BTW, since you asked I put Jordan, Magic and Kareem ahead of Lebron in the list of greatest players, haven’t decided about Kobe yet. He still has more championships and that is worth something, but don’t know.
Bill Russell has more than all of them, but I don’t know that he ranks ahead.
Anyhoo, as I point-and-click my way through the chaos the places where I am more interested and yet torn about commenting are the political ones.
That is because Trump is a dangerous menace. He is willfully ignorant and a lot of his support comes from the willfully blind.
I worry about what kind of damage this bull-in-the-china-shop president can do and so when I see things online that are clearly factually incorrect or taken out of context I am inclined to engage.
Except we’re living in a time in which many people refuse to have an open mind and are determined to prove that they are right by refusing to read or think about anything that opposes their position.
That is not limited to one side or another, it happens with all sides and it is dangerous.
Rooting For A Loss
One of the neighbor kids asked me if I would root for the cavs to win and I said no. “I want them to lose big and restore the rightful order of the universe.”
He asked me why I said that and I said they won and that opened the door for a meshugehneh like the oversized oompa-loompa to win.
Is that a ridiculous statement?
Probably.
Is there a connection between the two?
Maybe not, but maybe yes.
You won’t hear me talk about a possible no hitter during the game and I have been known to grow a rally beard.
What you have never heard from me is a cheer for every time the president fails or hope that he is a total disaster.
I don’t like the first and don’t want the latter but I have had a hard time not expecting it.
If I thought some of my sports superstitions would help improve his performance I would gladly try them out because a rising tide lifts all ships.
Fatherhood
I have a speech or two to write and have begun thinking about what I want to say.
The primary audience is a 13 year-old girl and the secondary is her brother and the assorted nephews, niece, cousins and whomever else decides not to tune out.
So I pulled out a couple of pictures of the kid I used to be and tried to figure out what I would have wanted adults to talk about.
That is me in the photo above at 18 and 48.
Thirty years between the two shots, but I remember a lot about both days.
The kid with the headphones was on the swim team and was at the league championships. He had an hour or two before his first race and was trying to relax.
He thought about college and wondered how hard the classes would or would not be. He was convinced grades were a useless metric (still am) and figured he just had to make them work for a little while.

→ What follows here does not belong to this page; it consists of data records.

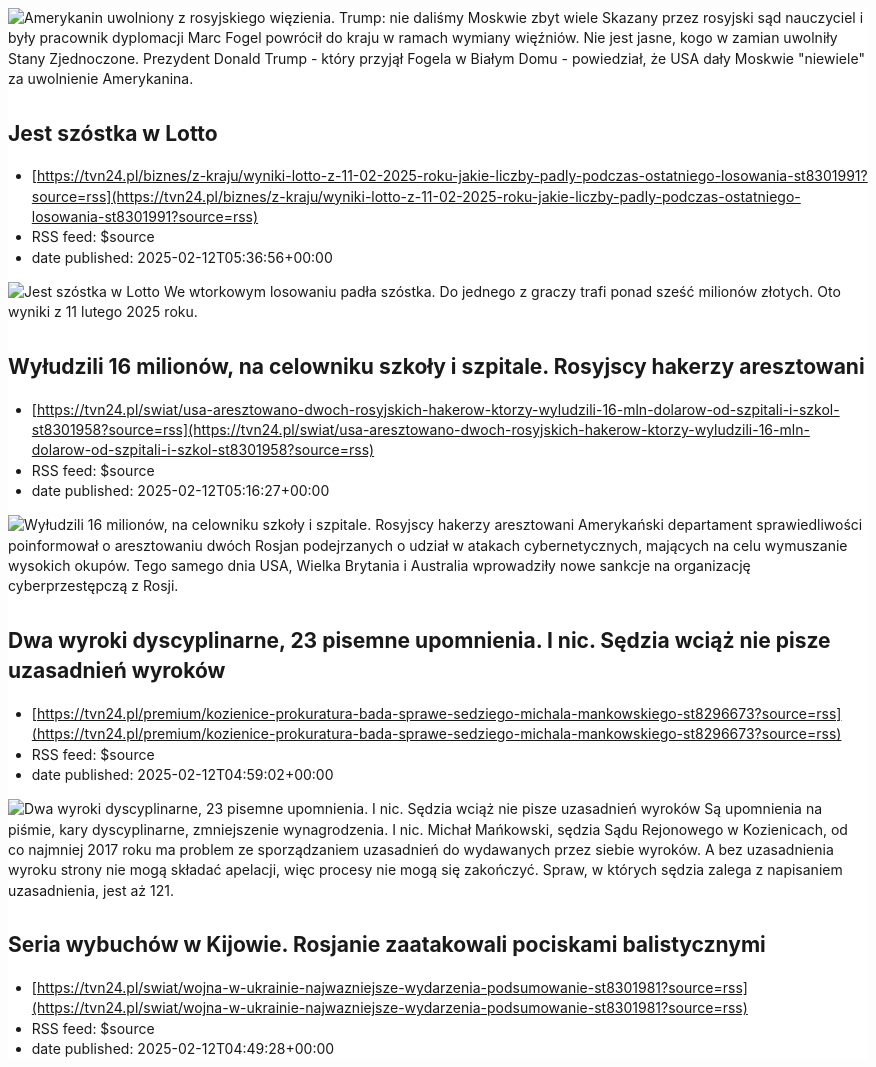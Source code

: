 <img src="https://tvn24.pl/najnowsze/cdn-zdjecie-3251144-donald-trump-i-mark-fogel-ph8302001/alternates/LANDSCAPE_1280" alt="Amerykanin uwolniony z rosyjskiego więzienia. Trump: nie daliśmy Moskwie zbyt wiele" />
    Skazany przez rosyjski sąd nauczyciel i były pracownik dyplomacji Marc Fogel powrócił do kraju w ramach wymiany więźniów. Nie jest jasne, kogo w zamian uwolniły Stany Zjednoczone. Prezydent Donald Trump - który przyjął Fogela w Białym Domu - powiedział, że USA dały Moskwie "niewiele" za uwolnienie Amerykanina.

## Jest szóstka w Lotto
 - [https://tvn24.pl/biznes/z-kraju/wyniki-lotto-z-11-02-2025-roku-jakie-liczby-padly-podczas-ostatniego-losowania-st8301991?source=rss](https://tvn24.pl/biznes/z-kraju/wyniki-lotto-z-11-02-2025-roku-jakie-liczby-padly-podczas-ostatniego-losowania-st8301991?source=rss)
 - RSS feed: $source
 - date published: 2025-02-12T05:36:56+00:00

<img src="https://tvn24.pl/najnowsze/cdn-zdjecie-ee4jh-emerytka-emeryt-kupon-lotto-senior-shutterstock_1464157709-6189722/alternates/LANDSCAPE_1280" alt="Jest szóstka w Lotto" />
    We wtorkowym losowaniu padła szóstka. Do jednego z graczy trafi ponad sześć milionów złotych. Oto wyniki z 11 lutego 2025 roku.

## Wyłudzili 16 milionów, na celowniku szkoły i szpitale. Rosyjscy hakerzy aresztowani
 - [https://tvn24.pl/swiat/usa-aresztowano-dwoch-rosyjskich-hakerow-ktorzy-wyludzili-16-mln-dolarow-od-szpitali-i-szkol-st8301958?source=rss](https://tvn24.pl/swiat/usa-aresztowano-dwoch-rosyjskich-hakerow-ktorzy-wyludzili-16-mln-dolarow-od-szpitali-i-szkol-st8301958?source=rss)
 - RSS feed: $source
 - date published: 2025-02-12T05:16:27+00:00

<img src="https://tvn24.pl/najnowsze/cdn-zdjecie-1794451-haker-pegasus-ph7973283/alternates/LANDSCAPE_1280" alt="Wyłudzili 16 milionów, na celowniku szkoły i szpitale. Rosyjscy hakerzy aresztowani" />
    Amerykański departament sprawiedliwości poinformował o aresztowaniu dwóch Rosjan podejrzanych o udział w atakach cybernetycznych, mających na celu wymuszanie wysokich okupów. Tego samego dnia USA, Wielka Brytania i Australia wprowadziły nowe sankcje na organizację cyberprzestępczą z Rosji.

## Dwa wyroki dyscyplinarne, 23 pisemne upomnienia. I nic. Sędzia wciąż nie pisze uzasadnień wyroków
 - [https://tvn24.pl/premium/kozienice-prokuratura-bada-sprawe-sedziego-michala-mankowskiego-st8296673?source=rss](https://tvn24.pl/premium/kozienice-prokuratura-bada-sprawe-sedziego-michala-mankowskiego-st8296673?source=rss)
 - RSS feed: $source
 - date published: 2025-02-12T04:59:02+00:00

<img src="https://tvn24.pl/najnowsze/cdn-zdjecie-5421696-sedzia-michal-mankowski-ph8296630/alternates/LANDSCAPE_1280" alt="Dwa wyroki dyscyplinarne, 23 pisemne upomnienia. I nic. Sędzia wciąż nie pisze uzasadnień wyroków" />
    Są upomnienia na piśmie, kary dyscyplinarne, zmniejszenie wynagrodzenia. I nic. Michał Mańkowski, sędzia Sądu Rejonowego w Kozienicach, od co najmniej 2017 roku ma problem ze sporządzaniem uzasadnień do wydawanych przez siebie wyroków. A bez uzasadnienia wyroku strony nie mogą składać apelacji, więc procesy nie mogą się zakończyć. Spraw, w których sędzia zalega z napisaniem uzasadnienia, jest aż 121.

## Seria wybuchów w Kijowie. Rosjanie zaatakowali pociskami balistycznymi
 - [https://tvn24.pl/swiat/wojna-w-ukrainie-najwazniejsze-wydarzenia-podsumowanie-st8301981?source=rss](https://tvn24.pl/swiat/wojna-w-ukrainie-najwazniejsze-wydarzenia-podsumowanie-st8301981?source=rss)
 - RSS feed: $source
 - date published: 2025-02-12T04:49:28+00:00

The future seemed awfully far away and incredibly close which was exciting and nerve wracking because he wasn’t entirely sure what he wanted to be.
But he figured by the time he was in his thirties he would have it all figured out and might even be married. Guess he was right about one thing.
Thirty years later I wish I had his problems and his responsibilities because life would be easy, but that is not entirely fair.
I didn’t have 48 years of life experience to draw upon. Hadn’t been through the life changing experiences that I have under my belt now and relied upon faking it until I made it.
Not that I had to fake it so much, most classes came easily to me so I didn’t have to work very hard and I was lucky enough to have a nice middle class lifestyle.
I didn’t get everything I wanted but I never went hungry or worried about shelter/clothing.
So when I think about what to say, what advice to give and how to do it I am trying to remember not to brush off all of the concerns that teens have about the future.
I am trying to remember what it felt like to sign up for selective service while the Cold War was still going and there were still people saying that Reagan would nuke the Russians.
Got to take my own blinders off and come up with something meaningful, significant and important.
Might have to start with a comment about the best basketball, football and baseball players.
Might have to remind these youngsters about the benefit of having been a sports fan for my entire life and having seen the greatest play live and how I know who doesn’t quite have the chops.
Yeah, I think that just might do it.